| EXERCISE DATA |

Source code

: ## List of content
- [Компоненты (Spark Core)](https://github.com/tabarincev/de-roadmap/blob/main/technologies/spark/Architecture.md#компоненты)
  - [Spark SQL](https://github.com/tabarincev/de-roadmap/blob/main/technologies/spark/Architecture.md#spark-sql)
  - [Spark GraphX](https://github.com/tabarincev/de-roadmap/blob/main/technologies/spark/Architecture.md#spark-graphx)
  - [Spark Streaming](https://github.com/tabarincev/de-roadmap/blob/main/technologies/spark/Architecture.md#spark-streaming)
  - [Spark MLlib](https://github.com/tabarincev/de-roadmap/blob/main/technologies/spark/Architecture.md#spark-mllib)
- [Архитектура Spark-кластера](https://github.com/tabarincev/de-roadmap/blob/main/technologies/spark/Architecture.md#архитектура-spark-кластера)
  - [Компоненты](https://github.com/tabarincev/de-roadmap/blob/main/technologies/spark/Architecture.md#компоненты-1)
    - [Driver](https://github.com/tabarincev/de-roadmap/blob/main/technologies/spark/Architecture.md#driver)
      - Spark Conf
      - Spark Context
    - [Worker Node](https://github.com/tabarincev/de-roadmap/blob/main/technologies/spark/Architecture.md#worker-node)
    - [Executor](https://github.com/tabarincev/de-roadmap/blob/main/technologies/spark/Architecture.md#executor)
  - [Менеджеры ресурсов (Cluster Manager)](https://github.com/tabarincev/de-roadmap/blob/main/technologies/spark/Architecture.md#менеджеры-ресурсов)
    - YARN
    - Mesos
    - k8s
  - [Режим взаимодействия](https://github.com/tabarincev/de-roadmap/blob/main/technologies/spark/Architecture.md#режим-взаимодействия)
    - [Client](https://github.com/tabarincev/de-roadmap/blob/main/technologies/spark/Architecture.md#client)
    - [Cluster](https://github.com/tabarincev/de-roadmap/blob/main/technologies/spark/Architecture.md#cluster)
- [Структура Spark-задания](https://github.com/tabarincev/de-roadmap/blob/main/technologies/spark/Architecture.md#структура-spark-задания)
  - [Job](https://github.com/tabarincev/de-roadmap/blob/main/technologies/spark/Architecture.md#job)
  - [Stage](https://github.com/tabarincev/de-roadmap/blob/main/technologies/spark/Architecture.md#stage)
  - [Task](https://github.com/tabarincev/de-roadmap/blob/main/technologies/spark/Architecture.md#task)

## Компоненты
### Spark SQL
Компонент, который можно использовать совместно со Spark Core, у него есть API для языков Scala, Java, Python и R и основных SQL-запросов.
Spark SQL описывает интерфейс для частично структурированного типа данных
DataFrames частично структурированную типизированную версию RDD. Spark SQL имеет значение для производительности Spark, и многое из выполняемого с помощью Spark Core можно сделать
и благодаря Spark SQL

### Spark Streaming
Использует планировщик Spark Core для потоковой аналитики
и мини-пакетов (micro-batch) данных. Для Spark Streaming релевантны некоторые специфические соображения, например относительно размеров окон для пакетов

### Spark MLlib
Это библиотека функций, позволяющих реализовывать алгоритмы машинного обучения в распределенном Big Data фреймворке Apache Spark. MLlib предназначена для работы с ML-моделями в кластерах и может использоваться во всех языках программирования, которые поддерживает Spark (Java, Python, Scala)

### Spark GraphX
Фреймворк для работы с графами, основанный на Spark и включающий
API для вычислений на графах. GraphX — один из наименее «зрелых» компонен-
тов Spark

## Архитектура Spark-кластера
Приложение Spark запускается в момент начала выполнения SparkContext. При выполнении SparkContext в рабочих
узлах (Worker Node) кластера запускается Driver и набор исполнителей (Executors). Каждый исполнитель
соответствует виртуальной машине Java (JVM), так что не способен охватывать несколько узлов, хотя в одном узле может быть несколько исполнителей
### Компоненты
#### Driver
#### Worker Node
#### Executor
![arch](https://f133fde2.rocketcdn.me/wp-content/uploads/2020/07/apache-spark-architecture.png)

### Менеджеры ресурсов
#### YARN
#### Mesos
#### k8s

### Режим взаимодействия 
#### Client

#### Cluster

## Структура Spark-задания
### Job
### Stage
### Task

| WHAT THE TASK ASKS |
Filter the records down to the lines containing the word "Архитектура", and copy those.

| REPLY TO THE EXERCISE |
- [Архитектура Spark-кластера](https://github.com/tabarincev/de-roadmap/blob/main/technologies/spark/Architecture.md#архитектура-spark-кластера)
## Архитектура Spark-кластера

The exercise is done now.